Entries provided below:

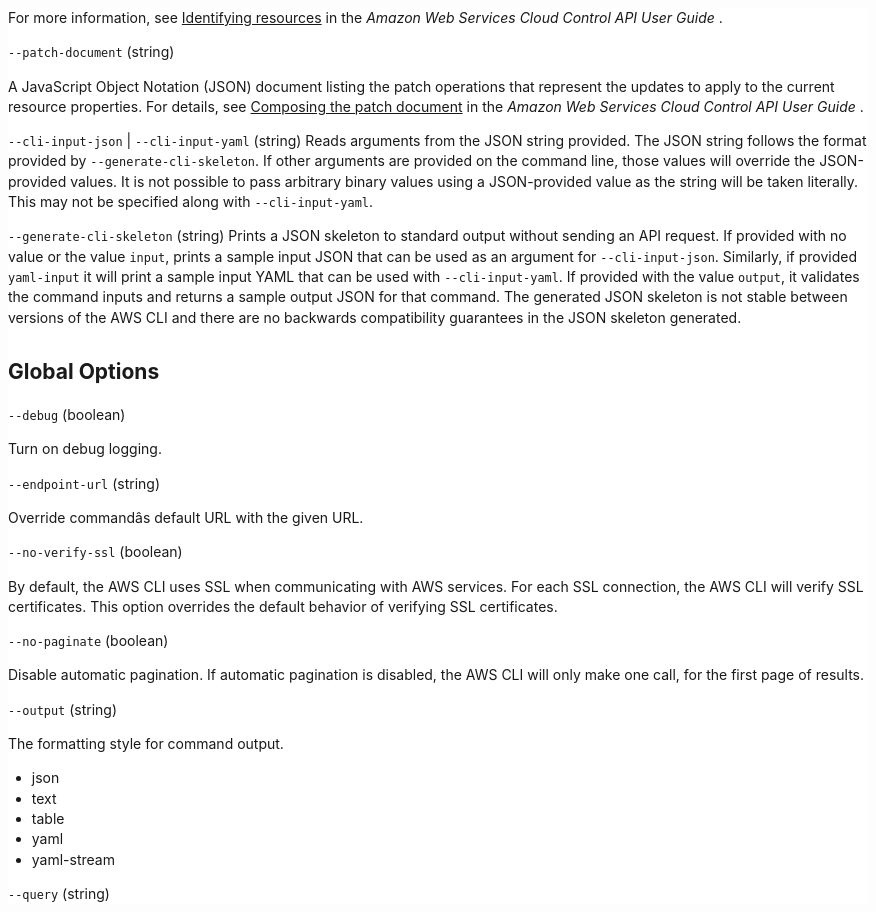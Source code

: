For more information, see [Identifying resources](https://docs.aws.amazon.com/cloudcontrolapi/latest/userguide/resource-identifier.html) in the *Amazon Web Services Cloud Control API User Guide* .

`--patch-document` (string)

A JavaScript Object Notation (JSON) document listing the patch operations that represent the updates to apply to the current resource properties. For details, see [Composing the patch document](https://docs.aws.amazon.com/cloudcontrolapi/latest/userguide/resource-operations-update.html#resource-operations-update-patch) in the *Amazon Web Services Cloud Control API User Guide* .

`--cli-input-json` | `--cli-input-yaml` (string)
Reads arguments from the JSON string provided. The JSON string follows the format provided by `--generate-cli-skeleton`. If other arguments are provided on the command line, those values will override the JSON-provided values. It is not possible to pass arbitrary binary values using a JSON-provided value as the string will be taken literally. This may not be specified along with `--cli-input-yaml`.

`--generate-cli-skeleton` (string)
Prints a JSON skeleton to standard output without sending an API request. If provided with no value or the value `input`, prints a sample input JSON that can be used as an argument for `--cli-input-json`. Similarly, if provided `yaml-input` it will print a sample input YAML that can be used with `--cli-input-yaml`. If provided with the value `output`, it validates the command inputs and returns a sample output JSON for that command. The generated JSON skeleton is not stable between versions of the AWS CLI and there are no backwards compatibility guarantees in the JSON skeleton generated.

## Global Options

`--debug` (boolean)

Turn on debug logging.

`--endpoint-url` (string)

Override commandâs default URL with the given URL.

`--no-verify-ssl` (boolean)

By default, the AWS CLI uses SSL when communicating with AWS services. For each SSL connection, the AWS CLI will verify SSL certificates. This option overrides the default behavior of verifying SSL certificates.

`--no-paginate` (boolean)

Disable automatic pagination. If automatic pagination is disabled, the AWS CLI will only make one call, for the first page of results.

`--output` (string)

The formatting style for command output.

- json
- text
- table
- yaml
- yaml-stream

`--query` (string)
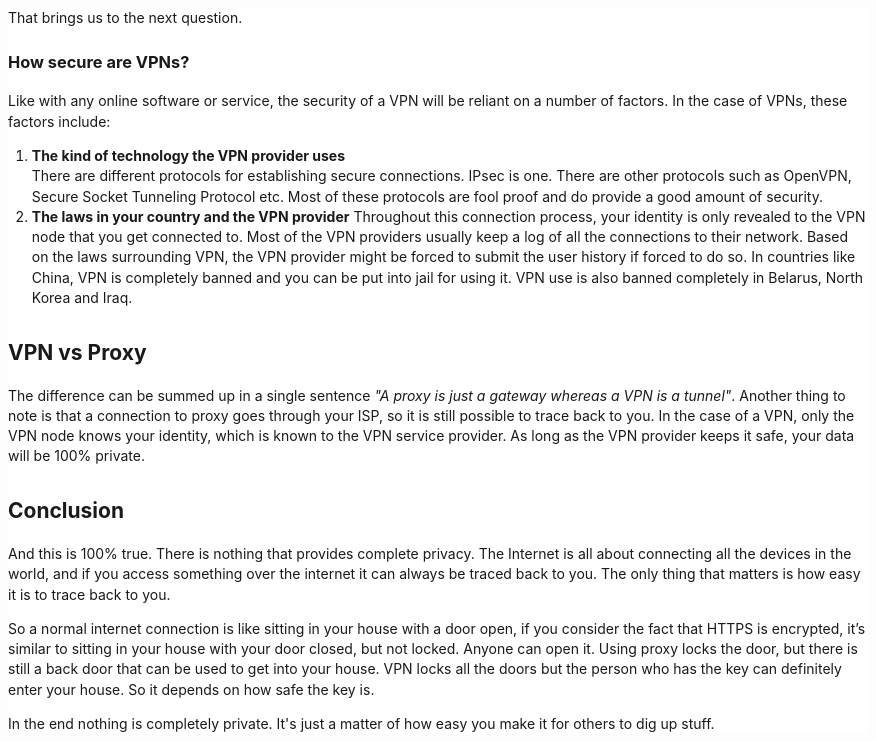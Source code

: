 That brings us to the next question.

### How secure are VPNs?

Like with any online software or service, the security of a VPN will be reliant on a number of factors. In the case of VPNs, these factors include:

1. **The kind of technology the VPN provider uses** <br />There are different protocols for establishing secure connections. IPsec is one. There are other protocols such as OpenVPN, Secure Socket Tunneling Protocol  etc. Most of these protocols are fool proof and do provide a good amount of security.
2. **The laws in your country and the VPN provider**
Throughout this connection process, your identity is only revealed to the VPN node that you get connected to. Most of the VPN providers usually keep a log of all the connections to their network. Based on the laws surrounding VPN, the VPN provider might be forced to submit the user history if forced to do so. In countries like China, VPN is completely banned and you can be put into jail for using it. VPN use is also banned completely in Belarus, North Korea and Iraq.


## VPN vs Proxy

The difference can be summed up in a single sentence *"A proxy is just a gateway whereas a VPN is a tunnel"*. Another thing to note is that a connection to proxy goes through your ISP, so it is still possible to trace back to you. In the case of a VPN, only the VPN node knows your identity, which is known to the VPN service provider. As long as the VPN provider keeps it safe, your data will be 100% private. 


## Conclusion

And this is 100% true. There is nothing that provides complete privacy. The Internet is all about connecting all the devices in the world, and if you access something over the internet it can always be traced back to you. The only thing that matters is how easy it is to trace back to you.

So a normal internet connection is like sitting in your house with a door open, if you consider the fact that HTTPS is encrypted, it’s similar to sitting in your house with your door closed, but not locked. Anyone can open it. Using proxy locks the door, but there is still a back door that can be used to get into your house. VPN locks all the doors but the person who has the key can definitely enter your house. So it depends on how safe the key is. 

In the end nothing is completely private. It's just a matter of how easy  you make it for others to dig up stuff. 



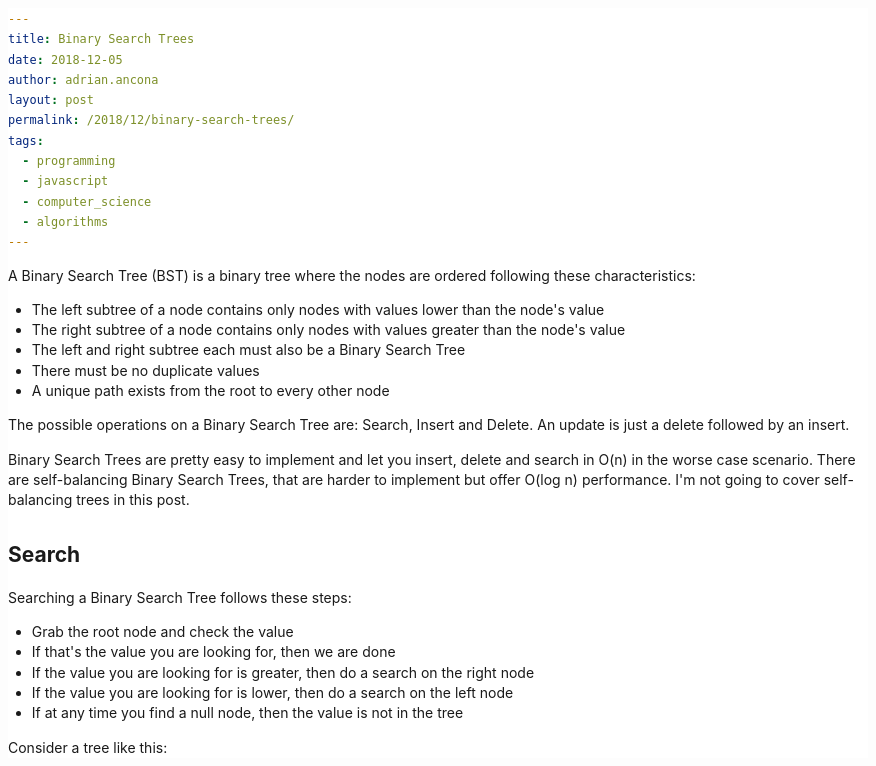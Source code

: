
 ```yaml
---
title: Binary Search Trees
date: 2018-12-05
author: adrian.ancona
layout: post
permalink: /2018/12/binary-search-trees/
tags:
  - programming
  - javascript
  - computer_science
  - algorithms
---
```


A Binary Search Tree (BST) is a binary tree where the nodes are ordered following these characteristics:

- The left subtree of a node contains only nodes with values lower than the node's value
- The right subtree of a node contains only nodes with values greater than the node's value
- The left and right subtree each must also be a Binary Search Tree
- There must be no duplicate values
- A unique path exists from the root to every other node

The possible operations on a Binary Search Tree are: Search, Insert and Delete. An update is just a delete followed by an insert.

Binary Search Trees are pretty easy to implement and let you insert, delete and search in O(n) in the worse case scenario. There are self-balancing Binary Search Trees, that are harder to implement but offer O(log n) performance. I'm not going to cover self-balancing trees in this post.



## Search

Searching a Binary Search Tree follows these steps:

- Grab the root node and check the value
- If that's the value you are looking for, then we are done
- If the value you are looking for is greater, then do a search on the right node
- If the value you are looking for is lower, then do a search on the left node
- If at any time you find a null node, then the value is not in the tree

Consider a tree like this:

End of Entries provided.

__Your assignment__:
Your copy must hold every record above in its exact wording and must hold no pictures.

__Response below__:
Source code

:For more information, see [Identifying resources](https://docs.aws.amazon.com/cloudcontrolapi/latest/userguide/resource-identifier.html) in the *Amazon Web Services Cloud Control API User Guide* .

`--patch-document` (string)

A JavaScript Object Notation (JSON) document listing the patch operations that represent the updates to apply to the current resource properties. For details, see [Composing the patch document](https://docs.aws.amazon.com/cloudcontrolapi/latest/userguide/resource-operations-update.html#resource-operations-update-patch) in the *Amazon Web Services Cloud Control API User Guide* .

`--cli-input-json` | `--cli-input-yaml` (string)
Reads arguments from the JSON string provided. The JSON string follows the format provided by `--generate-cli-skeleton`. If other arguments are provided on the command line, those values will override the JSON-provided values. It is not possible to pass arbitrary binary values using a JSON-provided value as the string will be taken literally. This may not be specified along with `--cli-input-yaml`.

`--generate-cli-skeleton` (string)
Prints a JSON skeleton to standard output without sending an API request. If provided with no value or the value `input`, prints a sample input JSON that can be used as an argument for `--cli-input-json`. Similarly, if provided `yaml-input` it will print a sample input YAML that can be used with `--cli-input-yaml`. If provided with the value `output`, it validates the command inputs and returns a sample output JSON for that command. The generated JSON skeleton is not stable between versions of the AWS CLI and there are no backwards compatibility guarantees in the JSON skeleton generated.

## Global Options

`--debug` (boolean)

Turn on debug logging.

`--endpoint-url` (string)

Override commandâs default URL with the given URL.

`--no-verify-ssl` (boolean)

By default, the AWS CLI uses SSL when communicating with AWS services. For each SSL connection, the AWS CLI will verify SSL certificates. This option overrides the default behavior of verifying SSL certificates.

`--no-paginate` (boolean)

Disable automatic pagination. If automatic pagination is disabled, the AWS CLI will only make one call, for the first page of results.

`--output` (string)

The formatting style for command output.

- json
- text
- table
- yaml
- yaml-stream

`--query` (string)
Source code

: That brings us to the next question.

### How secure are VPNs?

Like with any online software or service, the security of a VPN will be reliant on a number of factors. In the case of VPNs, these factors include:

1. **The kind of technology the VPN provider uses** <br />There are different protocols for establishing secure connections. IPsec is one. There are other protocols such as OpenVPN, Secure Socket Tunneling Protocol  etc. Most of these protocols are fool proof and do provide a good amount of security.
2. **The laws in your country and the VPN provider**
Throughout this connection process, your identity is only revealed to the VPN node that you get connected to. Most of the VPN providers usually keep a log of all the connections to their network. Based on the laws surrounding VPN, the VPN provider might be forced to submit the user history if forced to do so. In countries like China, VPN is completely banned and you can be put into jail for using it. VPN use is also banned completely in Belarus, North Korea and Iraq.


## VPN vs Proxy

The difference can be summed up in a single sentence *"A proxy is just a gateway whereas a VPN is a tunnel"*. Another thing to note is that a connection to proxy goes through your ISP, so it is still possible to trace back to you. In the case of a VPN, only the VPN node knows your identity, which is known to the VPN service provider. As long as the VPN provider keeps it safe, your data will be 100% private. 


## Conclusion

And this is 100% true. There is nothing that provides complete privacy. The Internet is all about connecting all the devices in the world, and if you access something over the internet it can always be traced back to you. The only thing that matters is how easy it is to trace back to you.

So a normal internet connection is like sitting in your house with a door open, if you consider the fact that HTTPS is encrypted, it’s similar to sitting in your house with your door closed, but not locked. Anyone can open it. Using proxy locks the door, but there is still a back door that can be used to get into your house. VPN locks all the doors but the person who has the key can definitely enter your house. So it depends on how safe the key is. 

In the end nothing is completely private. It's just a matter of how easy  you make it for others to dig up stuff. 



Source code

:
 ```yaml
---
title: Binary Search Trees
date: 2018-12-05
author: adrian.ancona
layout: post
permalink: /2018/12/binary-search-trees/
tags:
  - programming
  - javascript
  - computer_science
  - algorithms
---
```


A Binary Search Tree (BST) is a binary tree where the nodes are ordered following these characteristics:

- The left subtree of a node contains only nodes with values lower than the node's value
- The right subtree of a node contains only nodes with values greater than the node's value
- The left and right subtree each must also be a Binary Search Tree
- There must be no duplicate values
- A unique path exists from the root to every other node

The possible operations on a Binary Search Tree are: Search, Insert and Delete. An update is just a delete followed by an insert.

Binary Search Trees are pretty easy to implement and let you insert, delete and search in O(n) in the worse case scenario. There are self-balancing Binary Search Trees, that are harder to implement but offer O(log n) performance. I'm not going to cover self-balancing trees in this post.



## Search

Searching a Binary Search Tree follows these steps:

- Grab the root node and check the value
- If that's the value you are looking for, then we are done
- If the value you are looking for is greater, then do a search on the right node
- If the value you are looking for is lower, then do a search on the left node
- If at any time you find a null node, then the value is not in the tree

Consider a tree like this:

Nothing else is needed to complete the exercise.